Resulta casi imposible desmontar todos los tópicos a los que se tiene que enfrentar un traductor durante su carrera, igual que otros muchos profesionales. Desde el repetido “¿cuántos idiomas hablas?” (ni siquiera de cuántos traduces) hasta el aburrido “¿qué significa esta palabra?”.

Sí, se supone que un traductor no solo tiene que saber hablar, escribir y traducir perfectamente diez o doce idiomas para conseguir la admiración del interlocutor, sino que además debe conocer todo el vocabulario de cada idioma, porque si no, vaya desastre de traductor. Tampoco se trata de que el traductor responda siempre con el recurrido topicazo: “contexto, dame contexto”. Pero realmente es muy difícil conocer los significados de términos muy especializados si uno no trabaja a menudo con esa especialización.
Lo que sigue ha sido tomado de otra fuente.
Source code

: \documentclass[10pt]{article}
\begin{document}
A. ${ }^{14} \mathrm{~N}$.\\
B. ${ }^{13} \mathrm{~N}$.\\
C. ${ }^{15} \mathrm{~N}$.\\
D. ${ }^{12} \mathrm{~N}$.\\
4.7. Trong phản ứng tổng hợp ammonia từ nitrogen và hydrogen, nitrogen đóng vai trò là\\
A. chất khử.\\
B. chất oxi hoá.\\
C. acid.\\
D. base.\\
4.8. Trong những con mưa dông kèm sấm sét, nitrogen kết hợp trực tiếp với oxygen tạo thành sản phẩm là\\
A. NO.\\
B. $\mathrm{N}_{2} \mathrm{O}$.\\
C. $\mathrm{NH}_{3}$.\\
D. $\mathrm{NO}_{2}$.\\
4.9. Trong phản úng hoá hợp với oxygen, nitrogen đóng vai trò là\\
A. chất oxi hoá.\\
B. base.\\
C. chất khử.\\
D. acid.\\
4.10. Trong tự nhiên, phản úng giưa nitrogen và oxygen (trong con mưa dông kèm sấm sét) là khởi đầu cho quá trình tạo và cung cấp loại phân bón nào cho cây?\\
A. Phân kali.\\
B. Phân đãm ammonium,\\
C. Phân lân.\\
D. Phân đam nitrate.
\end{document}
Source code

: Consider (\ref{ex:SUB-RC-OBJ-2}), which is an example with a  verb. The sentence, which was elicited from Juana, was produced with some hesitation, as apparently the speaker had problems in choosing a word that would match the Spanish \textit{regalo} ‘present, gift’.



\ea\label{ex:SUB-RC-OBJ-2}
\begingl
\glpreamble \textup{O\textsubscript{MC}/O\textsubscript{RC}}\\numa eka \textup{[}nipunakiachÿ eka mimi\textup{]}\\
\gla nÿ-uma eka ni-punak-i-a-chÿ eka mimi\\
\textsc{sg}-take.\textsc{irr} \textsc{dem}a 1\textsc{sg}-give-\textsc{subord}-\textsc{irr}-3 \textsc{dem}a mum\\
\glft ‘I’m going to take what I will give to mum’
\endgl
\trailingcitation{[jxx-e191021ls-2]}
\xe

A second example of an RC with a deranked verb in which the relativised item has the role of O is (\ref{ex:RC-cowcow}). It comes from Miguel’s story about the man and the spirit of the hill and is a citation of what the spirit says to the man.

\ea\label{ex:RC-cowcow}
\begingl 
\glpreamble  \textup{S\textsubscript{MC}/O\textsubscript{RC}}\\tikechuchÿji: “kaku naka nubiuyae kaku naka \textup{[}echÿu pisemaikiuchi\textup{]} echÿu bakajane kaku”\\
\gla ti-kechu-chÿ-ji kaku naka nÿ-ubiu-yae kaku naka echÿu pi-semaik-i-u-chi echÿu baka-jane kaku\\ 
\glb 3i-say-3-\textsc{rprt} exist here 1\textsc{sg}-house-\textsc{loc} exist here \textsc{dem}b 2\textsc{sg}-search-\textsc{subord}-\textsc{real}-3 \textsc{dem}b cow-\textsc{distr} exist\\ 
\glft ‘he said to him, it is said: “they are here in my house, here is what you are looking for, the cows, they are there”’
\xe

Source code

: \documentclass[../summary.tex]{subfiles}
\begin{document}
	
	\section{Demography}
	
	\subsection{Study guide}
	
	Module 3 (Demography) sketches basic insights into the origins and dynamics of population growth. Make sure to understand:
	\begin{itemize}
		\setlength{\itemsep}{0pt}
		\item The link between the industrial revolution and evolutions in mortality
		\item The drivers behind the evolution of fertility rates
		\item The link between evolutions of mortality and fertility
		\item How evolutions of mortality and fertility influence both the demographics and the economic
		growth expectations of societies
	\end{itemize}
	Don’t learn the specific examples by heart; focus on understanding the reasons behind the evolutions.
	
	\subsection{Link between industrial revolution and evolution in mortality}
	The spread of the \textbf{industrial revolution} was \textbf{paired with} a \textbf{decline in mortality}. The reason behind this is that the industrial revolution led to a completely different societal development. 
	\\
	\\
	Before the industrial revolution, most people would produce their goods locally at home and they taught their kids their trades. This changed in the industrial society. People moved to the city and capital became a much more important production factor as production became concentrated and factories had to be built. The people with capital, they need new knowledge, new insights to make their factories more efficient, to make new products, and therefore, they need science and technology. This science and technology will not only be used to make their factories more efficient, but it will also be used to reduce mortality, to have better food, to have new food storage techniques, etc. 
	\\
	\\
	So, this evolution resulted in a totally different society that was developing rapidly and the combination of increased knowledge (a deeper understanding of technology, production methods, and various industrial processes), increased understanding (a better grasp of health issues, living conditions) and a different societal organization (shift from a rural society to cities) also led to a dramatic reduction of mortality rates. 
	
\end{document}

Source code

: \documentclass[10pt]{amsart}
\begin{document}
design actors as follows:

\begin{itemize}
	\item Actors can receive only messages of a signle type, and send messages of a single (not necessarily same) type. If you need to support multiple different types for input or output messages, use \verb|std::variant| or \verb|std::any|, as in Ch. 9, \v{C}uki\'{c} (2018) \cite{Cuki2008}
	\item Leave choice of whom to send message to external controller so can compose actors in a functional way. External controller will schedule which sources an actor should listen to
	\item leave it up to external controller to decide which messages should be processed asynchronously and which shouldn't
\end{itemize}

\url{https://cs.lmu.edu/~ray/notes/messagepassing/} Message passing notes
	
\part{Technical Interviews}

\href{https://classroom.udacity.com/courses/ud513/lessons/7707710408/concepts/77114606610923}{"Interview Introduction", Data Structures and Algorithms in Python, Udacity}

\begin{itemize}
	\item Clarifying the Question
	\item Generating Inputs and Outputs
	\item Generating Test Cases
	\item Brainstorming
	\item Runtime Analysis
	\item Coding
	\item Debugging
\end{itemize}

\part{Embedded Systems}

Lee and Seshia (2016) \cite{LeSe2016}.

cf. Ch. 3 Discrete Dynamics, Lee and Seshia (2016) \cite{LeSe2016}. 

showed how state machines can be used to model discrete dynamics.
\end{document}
Para mí, un buen traductor no es aquel que consigue disparar una traducción por segundo con cada término que le presentan, sino el que sabe (entre otras cosas) dónde consultar sus dudas para poder resolverlas en un tiempo razonable. Sobre todo cuando se trata de traducciones jurídicas y, muy especialmente, traducciones juradas, con las que además tiene responsabilidad legal.

Loles León decía la otra noche en una entrevista de televisión que, cuando la ven por la calle y le piden  que cuente un chiste, contesta que, si fuera cirujana, nadie le diría: “¡opérame, opérame aquí mismo!”. Pues eso.